Biomedical Engineering Reference
In-Depth Information
Fig. 1 Vehicles collect data
from patients and transfer
them to their final destination
Security Goals
To secure an ad hoc network, we consider the following attributes: availability,
confidentiality, integrity, authentication, and nonrepudiation. Availability ensures
the survivability of network services despite denial of service attacks. A denial of
service attack could be launched at any layer of an ad hoc network. On the physical
and media access control layers, an adversary could employ jamming to interfere
with communication on physical channels.
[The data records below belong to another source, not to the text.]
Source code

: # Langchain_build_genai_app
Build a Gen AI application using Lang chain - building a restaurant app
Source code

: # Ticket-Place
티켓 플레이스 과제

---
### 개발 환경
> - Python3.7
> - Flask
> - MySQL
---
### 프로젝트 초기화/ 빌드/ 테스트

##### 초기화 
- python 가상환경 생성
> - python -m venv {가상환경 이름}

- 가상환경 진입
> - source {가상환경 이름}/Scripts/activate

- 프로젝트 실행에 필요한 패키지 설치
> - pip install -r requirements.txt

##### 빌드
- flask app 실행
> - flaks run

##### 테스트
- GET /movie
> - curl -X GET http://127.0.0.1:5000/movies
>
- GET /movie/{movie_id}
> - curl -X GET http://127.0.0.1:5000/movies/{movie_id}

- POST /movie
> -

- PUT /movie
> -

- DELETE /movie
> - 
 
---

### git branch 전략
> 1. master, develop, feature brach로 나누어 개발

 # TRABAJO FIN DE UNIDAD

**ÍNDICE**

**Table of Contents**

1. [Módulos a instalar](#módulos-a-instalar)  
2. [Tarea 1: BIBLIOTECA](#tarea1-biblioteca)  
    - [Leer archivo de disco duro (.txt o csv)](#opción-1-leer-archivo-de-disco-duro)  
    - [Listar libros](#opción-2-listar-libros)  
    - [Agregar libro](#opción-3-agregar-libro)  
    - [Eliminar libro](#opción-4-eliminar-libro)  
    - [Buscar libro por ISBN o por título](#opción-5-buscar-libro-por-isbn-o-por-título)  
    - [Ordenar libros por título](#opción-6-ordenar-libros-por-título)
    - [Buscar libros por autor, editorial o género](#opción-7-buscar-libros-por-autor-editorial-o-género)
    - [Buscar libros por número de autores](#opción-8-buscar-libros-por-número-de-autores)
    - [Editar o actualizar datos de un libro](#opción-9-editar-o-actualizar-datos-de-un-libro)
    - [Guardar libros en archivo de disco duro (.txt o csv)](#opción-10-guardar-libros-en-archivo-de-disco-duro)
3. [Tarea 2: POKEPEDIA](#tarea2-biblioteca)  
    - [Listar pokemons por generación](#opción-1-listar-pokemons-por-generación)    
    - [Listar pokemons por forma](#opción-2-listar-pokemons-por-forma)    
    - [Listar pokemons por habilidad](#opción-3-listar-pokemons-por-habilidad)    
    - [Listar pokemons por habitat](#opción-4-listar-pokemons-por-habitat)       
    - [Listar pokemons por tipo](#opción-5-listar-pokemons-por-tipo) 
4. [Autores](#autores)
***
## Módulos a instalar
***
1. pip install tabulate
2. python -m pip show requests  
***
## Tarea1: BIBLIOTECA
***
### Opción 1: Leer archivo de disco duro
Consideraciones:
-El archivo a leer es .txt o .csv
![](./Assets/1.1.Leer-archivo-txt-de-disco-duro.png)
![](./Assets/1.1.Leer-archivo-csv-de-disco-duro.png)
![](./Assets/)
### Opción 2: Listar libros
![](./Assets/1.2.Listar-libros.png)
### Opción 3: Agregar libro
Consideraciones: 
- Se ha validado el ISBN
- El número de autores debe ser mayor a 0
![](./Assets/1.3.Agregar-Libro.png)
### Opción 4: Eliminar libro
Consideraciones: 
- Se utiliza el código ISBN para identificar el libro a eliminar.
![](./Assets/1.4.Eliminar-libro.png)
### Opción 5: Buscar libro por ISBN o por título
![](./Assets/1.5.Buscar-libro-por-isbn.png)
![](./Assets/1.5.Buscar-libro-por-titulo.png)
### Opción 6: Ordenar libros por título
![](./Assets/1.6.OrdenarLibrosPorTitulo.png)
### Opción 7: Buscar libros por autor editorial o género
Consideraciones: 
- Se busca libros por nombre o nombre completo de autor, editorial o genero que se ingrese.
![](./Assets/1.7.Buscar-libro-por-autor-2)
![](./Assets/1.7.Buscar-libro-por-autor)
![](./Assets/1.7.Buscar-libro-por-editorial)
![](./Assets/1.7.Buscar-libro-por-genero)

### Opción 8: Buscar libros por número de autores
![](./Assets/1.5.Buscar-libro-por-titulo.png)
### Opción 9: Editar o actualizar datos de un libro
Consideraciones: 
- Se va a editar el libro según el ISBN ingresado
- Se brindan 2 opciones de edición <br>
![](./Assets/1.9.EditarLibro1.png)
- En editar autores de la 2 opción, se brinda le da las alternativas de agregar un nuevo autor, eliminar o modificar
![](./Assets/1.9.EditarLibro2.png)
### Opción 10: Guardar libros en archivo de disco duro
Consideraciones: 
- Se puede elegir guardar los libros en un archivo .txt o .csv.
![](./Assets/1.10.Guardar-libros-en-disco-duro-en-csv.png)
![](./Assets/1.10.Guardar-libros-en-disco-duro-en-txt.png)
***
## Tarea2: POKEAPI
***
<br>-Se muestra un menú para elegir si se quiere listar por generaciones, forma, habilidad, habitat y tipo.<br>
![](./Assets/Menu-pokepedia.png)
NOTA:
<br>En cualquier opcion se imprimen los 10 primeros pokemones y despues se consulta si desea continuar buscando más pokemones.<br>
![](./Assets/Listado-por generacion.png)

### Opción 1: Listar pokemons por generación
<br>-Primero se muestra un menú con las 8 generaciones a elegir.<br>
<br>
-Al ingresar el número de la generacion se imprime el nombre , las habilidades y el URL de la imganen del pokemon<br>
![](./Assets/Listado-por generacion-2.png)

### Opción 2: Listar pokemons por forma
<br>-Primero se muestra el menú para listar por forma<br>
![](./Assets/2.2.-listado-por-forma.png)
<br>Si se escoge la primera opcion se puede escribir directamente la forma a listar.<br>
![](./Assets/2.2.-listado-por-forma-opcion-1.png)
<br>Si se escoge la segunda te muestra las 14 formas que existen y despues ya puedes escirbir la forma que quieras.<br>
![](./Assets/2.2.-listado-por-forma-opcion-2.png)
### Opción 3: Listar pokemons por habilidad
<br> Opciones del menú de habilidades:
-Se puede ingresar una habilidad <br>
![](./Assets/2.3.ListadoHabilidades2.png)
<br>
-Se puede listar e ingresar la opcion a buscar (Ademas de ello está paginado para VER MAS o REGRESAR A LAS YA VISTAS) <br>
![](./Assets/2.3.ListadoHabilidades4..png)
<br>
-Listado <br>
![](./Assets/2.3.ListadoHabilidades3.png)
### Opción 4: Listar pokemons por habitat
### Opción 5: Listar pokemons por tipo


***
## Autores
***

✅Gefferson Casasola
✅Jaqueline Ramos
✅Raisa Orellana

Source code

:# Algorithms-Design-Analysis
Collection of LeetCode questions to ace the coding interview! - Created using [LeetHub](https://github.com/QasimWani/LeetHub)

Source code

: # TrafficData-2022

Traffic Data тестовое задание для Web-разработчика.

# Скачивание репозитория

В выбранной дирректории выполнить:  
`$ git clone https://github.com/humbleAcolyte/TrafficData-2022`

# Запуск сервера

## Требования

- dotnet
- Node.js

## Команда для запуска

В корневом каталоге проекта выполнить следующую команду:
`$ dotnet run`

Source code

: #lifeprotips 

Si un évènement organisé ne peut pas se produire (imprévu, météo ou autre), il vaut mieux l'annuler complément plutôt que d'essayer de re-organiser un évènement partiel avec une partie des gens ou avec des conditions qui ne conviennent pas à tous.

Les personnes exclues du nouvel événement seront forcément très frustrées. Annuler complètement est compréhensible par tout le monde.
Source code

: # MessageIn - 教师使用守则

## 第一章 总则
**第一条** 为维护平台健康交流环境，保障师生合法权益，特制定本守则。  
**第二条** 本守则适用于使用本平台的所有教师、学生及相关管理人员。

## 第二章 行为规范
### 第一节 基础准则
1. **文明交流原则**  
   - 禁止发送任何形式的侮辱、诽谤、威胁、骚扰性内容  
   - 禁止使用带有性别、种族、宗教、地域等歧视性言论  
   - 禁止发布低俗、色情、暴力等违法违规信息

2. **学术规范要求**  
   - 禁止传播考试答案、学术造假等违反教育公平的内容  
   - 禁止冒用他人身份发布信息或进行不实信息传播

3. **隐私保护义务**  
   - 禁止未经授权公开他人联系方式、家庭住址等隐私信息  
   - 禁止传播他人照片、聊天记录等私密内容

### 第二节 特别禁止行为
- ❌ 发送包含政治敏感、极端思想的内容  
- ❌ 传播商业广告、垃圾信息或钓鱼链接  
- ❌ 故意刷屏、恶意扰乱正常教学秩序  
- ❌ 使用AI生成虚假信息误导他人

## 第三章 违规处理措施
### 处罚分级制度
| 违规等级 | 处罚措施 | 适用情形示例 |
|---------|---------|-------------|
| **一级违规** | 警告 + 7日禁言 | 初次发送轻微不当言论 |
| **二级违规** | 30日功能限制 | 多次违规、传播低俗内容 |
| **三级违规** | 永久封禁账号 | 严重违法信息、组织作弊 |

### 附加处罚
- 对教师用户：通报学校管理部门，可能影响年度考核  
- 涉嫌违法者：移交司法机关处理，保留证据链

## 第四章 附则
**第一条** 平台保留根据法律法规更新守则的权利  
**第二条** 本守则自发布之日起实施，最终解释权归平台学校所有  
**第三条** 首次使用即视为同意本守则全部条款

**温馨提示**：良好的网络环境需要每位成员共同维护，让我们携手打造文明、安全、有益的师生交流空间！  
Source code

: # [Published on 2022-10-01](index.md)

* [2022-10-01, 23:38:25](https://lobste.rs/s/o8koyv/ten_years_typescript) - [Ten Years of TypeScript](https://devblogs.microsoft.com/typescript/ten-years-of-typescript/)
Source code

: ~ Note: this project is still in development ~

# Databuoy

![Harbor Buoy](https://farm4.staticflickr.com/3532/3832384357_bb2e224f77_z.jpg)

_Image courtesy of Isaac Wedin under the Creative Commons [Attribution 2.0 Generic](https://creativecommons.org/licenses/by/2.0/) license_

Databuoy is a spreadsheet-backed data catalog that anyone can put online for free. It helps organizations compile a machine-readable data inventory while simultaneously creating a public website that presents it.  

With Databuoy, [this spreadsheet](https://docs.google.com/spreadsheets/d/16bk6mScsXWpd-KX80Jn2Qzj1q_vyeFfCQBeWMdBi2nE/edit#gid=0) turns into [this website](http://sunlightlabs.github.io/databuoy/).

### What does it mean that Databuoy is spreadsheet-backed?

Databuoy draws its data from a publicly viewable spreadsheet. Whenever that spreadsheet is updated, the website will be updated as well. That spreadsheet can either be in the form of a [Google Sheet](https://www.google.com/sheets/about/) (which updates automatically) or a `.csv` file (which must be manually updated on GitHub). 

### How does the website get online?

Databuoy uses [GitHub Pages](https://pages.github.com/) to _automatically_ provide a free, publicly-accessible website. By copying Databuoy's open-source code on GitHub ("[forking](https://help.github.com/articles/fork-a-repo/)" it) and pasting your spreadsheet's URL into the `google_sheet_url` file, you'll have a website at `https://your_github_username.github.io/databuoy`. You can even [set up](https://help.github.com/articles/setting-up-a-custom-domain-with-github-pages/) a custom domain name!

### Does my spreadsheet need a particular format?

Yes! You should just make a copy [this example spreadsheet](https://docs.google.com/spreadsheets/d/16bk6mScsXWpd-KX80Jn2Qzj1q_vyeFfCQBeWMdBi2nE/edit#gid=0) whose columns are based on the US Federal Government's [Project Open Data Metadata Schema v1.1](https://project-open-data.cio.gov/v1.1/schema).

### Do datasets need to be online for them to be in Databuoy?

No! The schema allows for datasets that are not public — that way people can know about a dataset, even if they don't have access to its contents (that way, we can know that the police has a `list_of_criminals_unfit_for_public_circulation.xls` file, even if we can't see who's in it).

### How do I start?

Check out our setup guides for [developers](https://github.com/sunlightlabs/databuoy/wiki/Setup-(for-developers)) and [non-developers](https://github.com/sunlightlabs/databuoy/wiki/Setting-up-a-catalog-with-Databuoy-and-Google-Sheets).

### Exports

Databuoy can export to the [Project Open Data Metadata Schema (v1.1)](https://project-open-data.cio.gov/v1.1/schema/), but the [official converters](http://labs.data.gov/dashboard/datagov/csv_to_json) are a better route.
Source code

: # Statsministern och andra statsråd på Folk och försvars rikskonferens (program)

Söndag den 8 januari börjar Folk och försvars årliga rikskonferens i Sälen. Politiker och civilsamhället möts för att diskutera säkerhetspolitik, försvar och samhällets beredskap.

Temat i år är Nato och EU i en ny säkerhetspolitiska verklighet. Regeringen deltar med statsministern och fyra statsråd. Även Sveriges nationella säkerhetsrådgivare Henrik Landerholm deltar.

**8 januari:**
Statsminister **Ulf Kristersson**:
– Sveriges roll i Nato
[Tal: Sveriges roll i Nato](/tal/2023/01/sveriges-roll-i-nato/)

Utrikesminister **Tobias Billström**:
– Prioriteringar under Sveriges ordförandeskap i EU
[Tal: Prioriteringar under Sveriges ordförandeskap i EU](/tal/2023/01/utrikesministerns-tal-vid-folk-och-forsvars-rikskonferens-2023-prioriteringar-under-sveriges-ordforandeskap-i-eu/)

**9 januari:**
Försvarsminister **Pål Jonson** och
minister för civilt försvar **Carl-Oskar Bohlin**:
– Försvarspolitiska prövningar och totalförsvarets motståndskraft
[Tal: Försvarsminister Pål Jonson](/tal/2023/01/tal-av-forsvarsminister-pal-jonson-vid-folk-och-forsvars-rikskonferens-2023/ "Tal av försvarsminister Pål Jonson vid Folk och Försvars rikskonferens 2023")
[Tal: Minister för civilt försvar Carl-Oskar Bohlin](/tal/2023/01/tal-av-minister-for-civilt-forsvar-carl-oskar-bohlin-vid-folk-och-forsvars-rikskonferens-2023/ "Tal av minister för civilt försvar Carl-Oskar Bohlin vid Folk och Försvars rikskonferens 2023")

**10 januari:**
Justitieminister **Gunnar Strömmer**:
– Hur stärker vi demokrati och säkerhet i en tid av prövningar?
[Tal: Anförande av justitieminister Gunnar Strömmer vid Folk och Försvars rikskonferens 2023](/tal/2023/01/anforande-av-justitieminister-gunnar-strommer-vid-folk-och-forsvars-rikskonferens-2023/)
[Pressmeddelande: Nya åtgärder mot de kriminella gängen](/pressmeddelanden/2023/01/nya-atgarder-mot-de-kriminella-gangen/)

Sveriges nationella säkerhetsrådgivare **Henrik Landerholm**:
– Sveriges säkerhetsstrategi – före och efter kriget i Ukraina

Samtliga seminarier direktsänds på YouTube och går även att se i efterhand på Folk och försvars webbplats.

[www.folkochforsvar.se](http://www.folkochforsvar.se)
On the network layer, an adversary could
disrupt the routing protocol and disconnect the network. On the higher layers, an
adversary could bring down high-level services. One such target is the key man-
agement service, an essential service for any security framework. Confidentiality
ensures that certain information is never disclosed to unauthorized entities. Network
transmission of sensitive information, such as strategic or tactical, medical, military
information, requires confidentiality. Leakage of such information to enemies could
have devastating consequences. Routing information must also remain confidential
in certain cases, because the information might be valuable for enemies to identify
and to locate their targets in a battlefield. Integrity guarantees that a message being
transferred is never corrupted. A message could be corrupted because of benign
failures, such as radio propagation impairment, or because of malicious attacks on
the network. Authentication enables a node to ensure the identity of the peer node it
is communicating with. Without authentication, an adversary could masquerade a
node, thus gaining unauthorized access to resource and sensitive information and
interfering with the operation of other nodes. Finally, nonrepudiation ensures that
the origin of a message cannot deny having sent the message. No repudiation is
useful for detection and isolation of compromised nodes. When a node A receives an
erroneous message from a node B, nonrepudiation allows A to accuse B using this
message and to convince other nodes that B is compromised. There are other security
goals (e.g., authorization) that are of concern to certain applications, but we will not
pursue these issues in this chapter.